(Stored data)
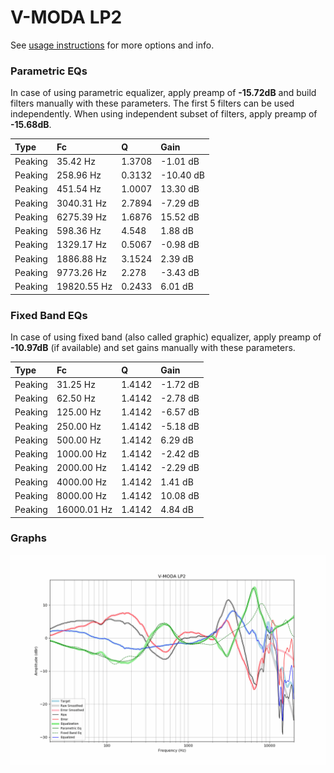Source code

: # V-MODA LP2
See [usage instructions](https://github.com/jaakkopasanen/AutoEq#usage) for more options and info.

### Parametric EQs
In case of using parametric equalizer, apply preamp of **-15.72dB** and build filters manually
with these parameters. The first 5 filters can be used independently.
When using independent subset of filters, apply preamp of **-15.68dB**.

| Type    | Fc          |      Q | Gain      |
|:--------|:------------|:-------|:----------|
| Peaking | 35.42 Hz    | 1.3708 | -1.01 dB  |
| Peaking | 258.96 Hz   | 0.3132 | -10.40 dB |
| Peaking | 451.54 Hz   | 1.0007 | 13.30 dB  |
| Peaking | 3040.31 Hz  | 2.7894 | -7.29 dB  |
| Peaking | 6275.39 Hz  | 1.6876 | 15.52 dB  |
| Peaking | 598.36 Hz   | 4.548  | 1.88 dB   |
| Peaking | 1329.17 Hz  | 0.5067 | -0.98 dB  |
| Peaking | 1886.88 Hz  | 3.1524 | 2.39 dB   |
| Peaking | 9773.26 Hz  | 2.278  | -3.43 dB  |
| Peaking | 19820.55 Hz | 0.2433 | 6.01 dB   |

### Fixed Band EQs
In case of using fixed band (also called graphic) equalizer, apply preamp of **-10.97dB**
(if available) and set gains manually with these parameters.

| Type    | Fc          |      Q | Gain     |
|:--------|:------------|:-------|:---------|
| Peaking | 31.25 Hz    | 1.4142 | -1.72 dB |
| Peaking | 62.50 Hz    | 1.4142 | -2.78 dB |
| Peaking | 125.00 Hz   | 1.4142 | -6.57 dB |
| Peaking | 250.00 Hz   | 1.4142 | -5.18 dB |
| Peaking | 500.00 Hz   | 1.4142 | 6.29 dB  |
| Peaking | 1000.00 Hz  | 1.4142 | -2.42 dB |
| Peaking | 2000.00 Hz  | 1.4142 | -2.29 dB |
| Peaking | 4000.00 Hz  | 1.4142 | 1.41 dB  |
| Peaking | 8000.00 Hz  | 1.4142 | 10.08 dB |
| Peaking | 16000.01 Hz | 1.4142 | 4.84 dB  |

### Graphs
![](./V-MODA%20LP2.png)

Exercise aim - Retype only the lines that run from the first line of the entries above to the line containing "with these parameters. The", both included. Do not carry over any pictures.

Answer to this exercise -
Source code

: # V-MODA LP2
See [usage instructions](https://github.com/jaakkopasanen/AutoEq#usage) for more options and info.

### Parametric EQs
In case of using parametric equalizer, apply preamp of **-15.72dB** and build filters manually
with these parameters. The first 5 filters can be used independently.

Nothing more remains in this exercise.